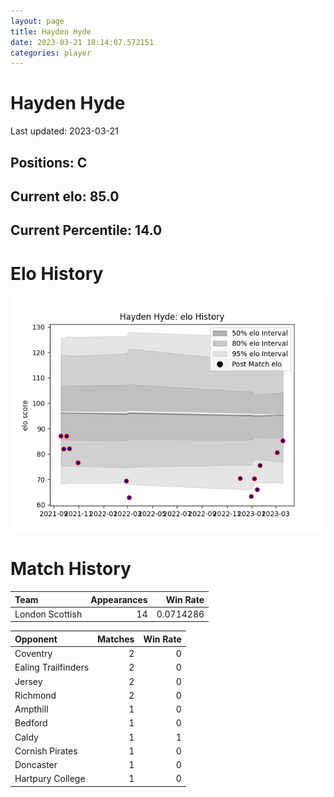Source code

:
 ```yaml
---  
layout: page  
title: Hayden Hyde  
date: 2023-03-21 18:14:07.572151  
categories: player  
---
```

# Hayden Hyde


Last updated: 2023-03-21
## Positions: C

## Current elo: 85.0

## Current Percentile: 14.0

# Elo History


![elo history](history_HaydenHyde.png)
# Match History


| Team            |   Appearances |   Win Rate |
|:----------------|--------------:|-----------:|
| London Scottish |            14 |  0.0714286 |

| Opponent            |   Matches |   Win Rate |
|:--------------------|----------:|-----------:|
| Coventry            |         2 |          0 |
| Ealing Trailfinders |         2 |          0 |
| Jersey              |         2 |          0 |
| Richmond            |         2 |          0 |
| Ampthill            |         1 |          0 |
| Bedford             |         1 |          0 |
| Caldy               |         1 |          1 |
| Cornish Pirates     |         1 |          0 |
| Doncaster           |         1 |          0 |
| Hartpury College    |         1 |          0 |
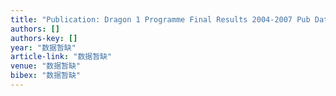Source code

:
 ```yaml
---
title: "Publication: Dragon 1 Programme Final Results 2004-2007 Pub Date: April 2008"
authors: []
authors-key: []
year: "数据暂缺"
article-link: "数据暂缺"
venue: "数据暂缺"
bibex: "数据暂缺"
---
```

============

Every line of the data above should be quoted exactly. Omit the pictures.

Source code

:
 ```yaml
---  
layout: page  
title: Hayden Hyde  
date: 2023-03-21 18:14:07.572151  
categories: player  
---
```

# Hayden Hyde


Last updated: 2023-03-21
## Positions: C

## Current elo: 85.0

## Current Percentile: 14.0

# Elo History


![elo history](history_HaydenHyde.png)
# Match History


| Team            |   Appearances |   Win Rate |
|:----------------|--------------:|-----------:|
| London Scottish |            14 |  0.0714286 |

| Opponent            |   Matches |   Win Rate |
|:--------------------|----------:|-----------:|
| Coventry            |         2 |          0 |
| Ealing Trailfinders |         2 |          0 |
| Jersey              |         2 |          0 |
| Richmond            |         2 |          0 |
| Ampthill            |         1 |          0 |
| Bedford             |         1 |          0 |
| Caldy               |         1 |          1 |
| Cornish Pirates     |         1 |          0 |
| Doncaster           |         1 |          0 |
| Hartpury College    |         1 |          0 |
Source code

:
 ```yaml
---
title: "Publication: Dragon 1 Programme Final Results 2004-2007 Pub Date: April 2008"
authors: []
authors-key: []
year: "数据暂缺"
article-link: "数据暂缺"
venue: "数据暂缺"
bibex: "数据暂缺"
---
```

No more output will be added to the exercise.